▶ What you have to do:
Return the data that follows, keeping every word and mark unchanged.

(Entries taken from a collection)
———
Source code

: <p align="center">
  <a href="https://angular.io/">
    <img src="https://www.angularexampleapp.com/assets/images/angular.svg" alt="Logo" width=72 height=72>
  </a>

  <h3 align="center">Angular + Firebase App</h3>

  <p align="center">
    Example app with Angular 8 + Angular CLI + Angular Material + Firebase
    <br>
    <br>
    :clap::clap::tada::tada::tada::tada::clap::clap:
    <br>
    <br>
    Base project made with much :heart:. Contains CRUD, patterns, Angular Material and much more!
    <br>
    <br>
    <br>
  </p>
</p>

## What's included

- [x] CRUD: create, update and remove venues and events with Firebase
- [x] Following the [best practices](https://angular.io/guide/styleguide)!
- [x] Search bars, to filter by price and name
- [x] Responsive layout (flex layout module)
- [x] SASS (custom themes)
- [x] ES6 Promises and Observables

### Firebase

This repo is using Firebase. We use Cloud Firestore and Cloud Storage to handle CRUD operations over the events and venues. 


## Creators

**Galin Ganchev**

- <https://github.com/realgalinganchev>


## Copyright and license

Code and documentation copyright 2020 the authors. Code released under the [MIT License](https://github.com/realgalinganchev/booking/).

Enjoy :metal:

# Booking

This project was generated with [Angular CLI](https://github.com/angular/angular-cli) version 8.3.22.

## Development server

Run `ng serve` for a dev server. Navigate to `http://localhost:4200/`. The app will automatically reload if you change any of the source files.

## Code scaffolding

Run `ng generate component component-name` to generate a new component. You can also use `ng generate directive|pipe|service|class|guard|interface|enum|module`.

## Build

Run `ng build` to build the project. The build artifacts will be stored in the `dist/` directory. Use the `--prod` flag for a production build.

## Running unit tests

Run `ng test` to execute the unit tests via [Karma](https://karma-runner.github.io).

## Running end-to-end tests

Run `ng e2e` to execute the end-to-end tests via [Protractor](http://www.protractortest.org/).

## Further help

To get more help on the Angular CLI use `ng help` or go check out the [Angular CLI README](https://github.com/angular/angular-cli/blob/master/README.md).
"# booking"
———
▶ Answer section:
Source code

: <p align="center">
  <a href="https://angular.io/">
    <img src="https://www.angularexampleapp.com/assets/images/angular.svg" alt="Logo" width=72 height=72>
  </a>

  <h3 align="center">Angular + Firebase App</h3>

  <p align="center">
    Example app with Angular 8 + Angular CLI + Angular Material + Firebase
    <br>
    <br>
    :clap::clap::tada::tada::tada::tada::clap::clap:
    <br>
    <br>
    Base project made with much :heart:. Contains CRUD, patterns, Angular Material and much more!
    <br>
    <br>
    <br>
  </p>
</p>

## What's included

- [x] CRUD: create, update and remove venues and events with Firebase
- [x] Following the [best practices](https://angular.io/guide/styleguide)!
- [x] Search bars, to filter by price and name
- [x] Responsive layout (flex layout module)
- [x] SASS (custom themes)
- [x] ES6 Promises and Observables

### Firebase

This repo is using Firebase. We use Cloud Firestore and Cloud Storage to handle CRUD operations over the events and venues. 


## Creators

**Galin Ganchev**

- <https://github.com/realgalinganchev>


## Copyright and license

Code and documentation copyright 2020 the authors. Code released under the [MIT License](https://github.com/realgalinganchev/booking/).

Enjoy :metal:

# Booking

This project was generated with [Angular CLI](https://github.com/angular/angular-cli) version 8.3.22.

## Development server

Run `ng serve` for a dev server. Navigate to `http://localhost:4200/`. The app will automatically reload if you change any of the source files.

## Code scaffolding

Run `ng generate component component-name` to generate a new component. You can also use `ng generate directive|pipe|service|class|guard|interface|enum|module`.

## Build

Run `ng build` to build the project. The build artifacts will be stored in the `dist/` directory. Use the `--prod` flag for a production build.

## Running unit tests

Run `ng test` to execute the unit tests via [Karma](https://karma-runner.github.io).

## Running end-to-end tests

Run `ng e2e` to execute the end-to-end tests via [Protractor](http://www.protractortest.org/).

## Further help

To get more help on the Angular CLI use `ng help` or go check out the [Angular CLI README](https://github.com/angular/angular-cli/blob/master/README.md).
"# booking"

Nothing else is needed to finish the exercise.